With race, for example, Lichand said Equidade.info has found a discrepancy for 30 percent of students between what they report their race to be and what the school reports. Schools also have the option of not reporting students’ race in the first place, an option that’s prevalent in the data, Lichand noted.
“Until 2014, there was no information on race for half of the students in the country,” he said. “More recently, the government has made efforts to have schools provide this information, but still at least a quarter of students are missing race data.”
Lichand’s data collection model for Equidade.info goes deeper than the school census with in-person surveys of a representative sample of more than 200 schools from all of Brazil’s 27 states. The sample reflects key characteristics of the school population nationwide – urban and rural schools, public and private, technical and academic – serving students of all backgrounds, including indigenous populations. The researchers use statistical methods to ensure the results mirror the universe of K-12 students, teachers, and schools.
College undergraduates in each state are recruited and trained to serve as enumerators, visiting local K-12 schools every two months to conduct tablet-based surveys or run tests.
“Our enumerators can collect data that the school census doesn’t capture,” Lichand said. “They can ask students to self-identify their race. They can have students do tasks that indicate certain abilities, like reading fluency and comprehension. They can measure the school’s internet speed objectively, by connecting to the wifi network and running a speed test app.”
Because the enumerators visit the schools every two months, the surveys can include questions related to issues of the moment, like a mass school shooting or the wildfires currently raging in Brazil. “We can ask principals how many days of school they’ve lost to climate events, what kind of adaptation measures they have in place,” said Lichand. “We can be really responsive to what’s going on, and generate timely data that’s useful for policy and the public debate.”

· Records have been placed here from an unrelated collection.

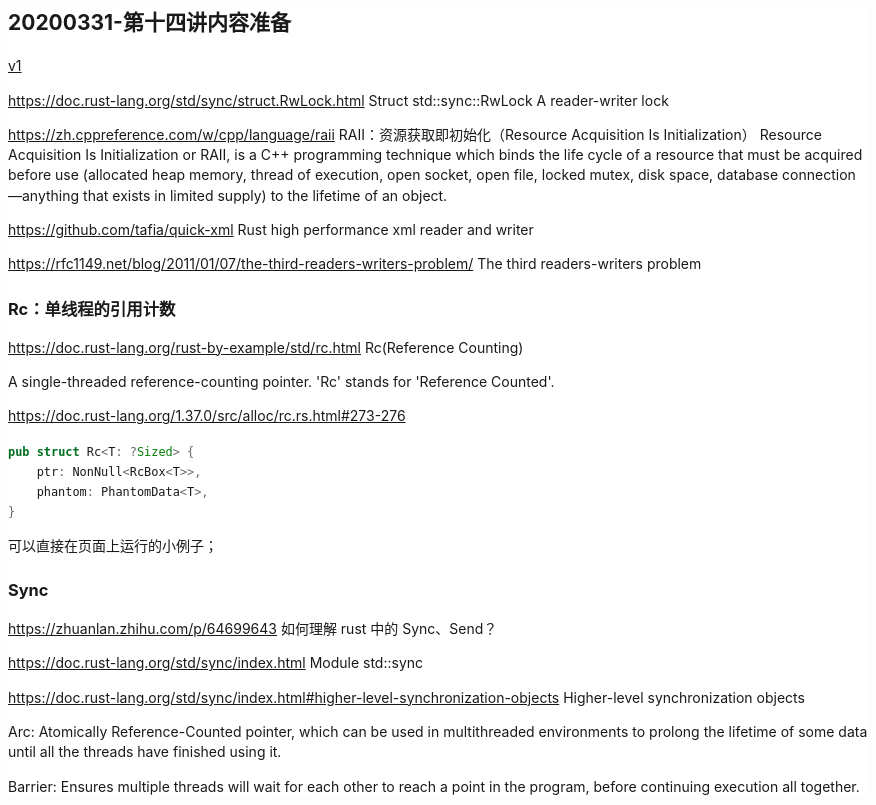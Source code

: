 ## 20200331-第十四讲内容准备

[v1](https://github.com/LearningOS/os-lectures/blob/b054e185e1fceeace368bb5dc255ea06ab1235b5/lecture14/ref.md)

https://doc.rust-lang.org/std/sync/struct.RwLock.html
Struct std::sync::RwLock
A reader-writer lock

https://zh.cppreference.com/w/cpp/language/raii
RAII：资源获取即初始化（Resource Acquisition Is Initialization）
Resource Acquisition Is Initialization or RAII, is a C++ programming technique which binds the life cycle of a resource that must be acquired before use (allocated heap memory, thread of execution, open socket, open file, locked mutex, disk space, database connection—anything that exists in limited supply) to the lifetime of an object. 

https://github.com/tafia/quick-xml
Rust high performance xml reader and writer 

https://rfc1149.net/blog/2011/01/07/the-third-readers-writers-problem/
The third readers-writers problem

### Rc：单线程的引用计数

https://doc.rust-lang.org/rust-by-example/std/rc.html
Rc(Reference Counting)

A single-threaded reference-counting pointer. 'Rc' stands for 'Reference Counted'.

https://doc.rust-lang.org/1.37.0/src/alloc/rc.rs.html#273-276

```rust
pub struct Rc<T: ?Sized> {
    ptr: NonNull<RcBox<T>>,
    phantom: PhantomData<T>,
}
```

可以直接在页面上运行的小例子；

### Sync

https://zhuanlan.zhihu.com/p/64699643
如何理解 rust 中的 Sync、Send？

https://doc.rust-lang.org/std/sync/index.html
Module std::sync

https://doc.rust-lang.org/std/sync/index.html#higher-level-synchronization-objects
Higher-level synchronization objects

Arc: Atomically Reference-Counted pointer, which can be used in multithreaded environments to prolong the lifetime of some data until all the threads have finished using it.

Barrier: Ensures multiple threads will wait for each other to reach a point in the program, before continuing execution all together.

The initiative’s website provides dashboards to visualize key insights from the data, particularly around gender, racial, and regional disparities, and all of the information is shared with the Ministry of Education.
Timely feedback on learning differences
Lichand is also working with other GSE researchers to adapt new U.S. digital reading and math assessments for use in Brazil, not only to support research but also to provide teachers with timely, personalized feedback on learning differences so they can more quickly support students who fall behind.
A Nov. 8 conference at the GSE will explore the potential of using the two Stanford-developed technologies in Brazil: the Rapid Online Assessment of Reading (ROAR), led by Associate Professor Jason Yeatman, and the Stanford Mental Arithmetic Response Time Evaluation (SMARTE), led by Professor Bruce McCandliss.
Lichand, an educational economist and entrepreneur, hopes to replicate the model he created for Brazil with Equidade.info for other low- and middle-income countries in the Global South, especially in Latin America and Africa.
“We know that high-quality data is in demand,” said Lichand, who is frequently featured in Brazilian media discussing Equidade.info’s findings. “As researchers, the nature of our work is to put knowledge out there and hope that it makes its way to change policy. Now we are starting to work closely with officials to be sure we can meet their specific data needs, creating pathways to support equitable policies.”